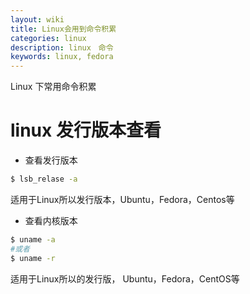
 ```yaml
---
layout: wiki
title: Linux会用到命令积累
categories: linux
description: linux　命令
keywords: linux, fedora
---
```


Linux 下常用命令积累

# linux 发行版本查看

* 查看发行版本

```bash
$ lsb_relase -a
```
适用于Linux所以发行版本，Ubuntu，Fedora，Centos等

* 查看内核版本

```bash
$ uname -a
#或者
$ uname -r
```
适用于Linux所以的发行版， Ubuntu，Fedora，CentOS等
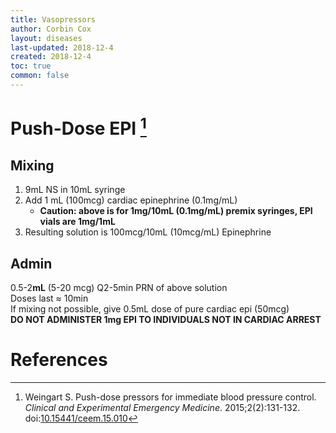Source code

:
 ```yaml
---
title: Vasopressors
author: Corbin Cox
layout: diseases
last-updated: 2018-12-4
created: 2018-12-4
toc: true
common: false
---
```


# Push-Dose EPI [^weingart2015]

## Mixing

1.  9mL NS in 10mL syringe
2.  Add 1 mL (100mcg) cardiac epinephrine (0.1mg/mL)
    * **Caution: above is for 1mg/10mL (0.1mg/mL) premix syringes, EPI vials are 1mg/1mL**
3.  Resulting solution is 100mcg/10mL (10mcg/mL) Epinephrine


## Admin

0.5-2**mL** (5-20 mcg) Q2-5min PRN of above solution\
Doses last $\approx$ 10min\
If mixing not possible, give 0.5mL dose of pure cardiac epi (50mcg)\
**DO NOT ADMINISTER 1mg EPI TO INDIVIDUALS NOT IN CARDIAC ARREST**

# References
[^weingart2015]: Weingart S. Push-dose pressors for immediate blood pressure control. *Clinical and Experimental Emergency Medicine*. 2015;2(2):131-132. doi:[10.15441/ceem.15.010](https://doi.org/10.15441/ceem.15.010)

====

• WHAT THE EXERCISE ASKS
Give the records again exactly, without pictures.

• EXERCISE RESPONSE
 ```yaml
---
layout: wiki
title: Linux会用到命令积累
categories: linux
description: linux　命令
keywords: linux, fedora
---
```


Linux 下常用命令积累

# linux 发行版本查看

* 查看发行版本

```bash
$ lsb_relase -a
```
适用于Linux所以发行版本，Ubuntu，Fedora，Centos等

* 查看内核版本

```bash
$ uname -a
#或者
$ uname -r
```
适用于Linux所以的发行版， Ubuntu，Fedora，CentOS等
Source code

:
 ```yaml
---
title: Vasopressors
author: Corbin Cox
layout: diseases
last-updated: 2018-12-4
created: 2018-12-4
toc: true
common: false
---
```


# Push-Dose EPI [^weingart2015]

## Mixing

1.  9mL NS in 10mL syringe
2.  Add 1 mL (100mcg) cardiac epinephrine (0.1mg/mL)
    * **Caution: above is for 1mg/10mL (0.1mg/mL) premix syringes, EPI vials are 1mg/1mL**
3.  Resulting solution is 100mcg/10mL (10mcg/mL) Epinephrine


## Admin

0.5-2**mL** (5-20 mcg) Q2-5min PRN of above solution\
Doses last $\approx$ 10min\
If mixing not possible, give 0.5mL dose of pure cardiac epi (50mcg)\
**DO NOT ADMINISTER 1mg EPI TO INDIVIDUALS NOT IN CARDIAC ARREST**

# References
[^weingart2015]: Weingart S. Push-dose pressors for immediate blood pressure control. *Clinical and Experimental Emergency Medicine*. 2015;2(2):131-132. doi:[10.15441/ceem.15.010](https://doi.org/10.15441/ceem.15.010)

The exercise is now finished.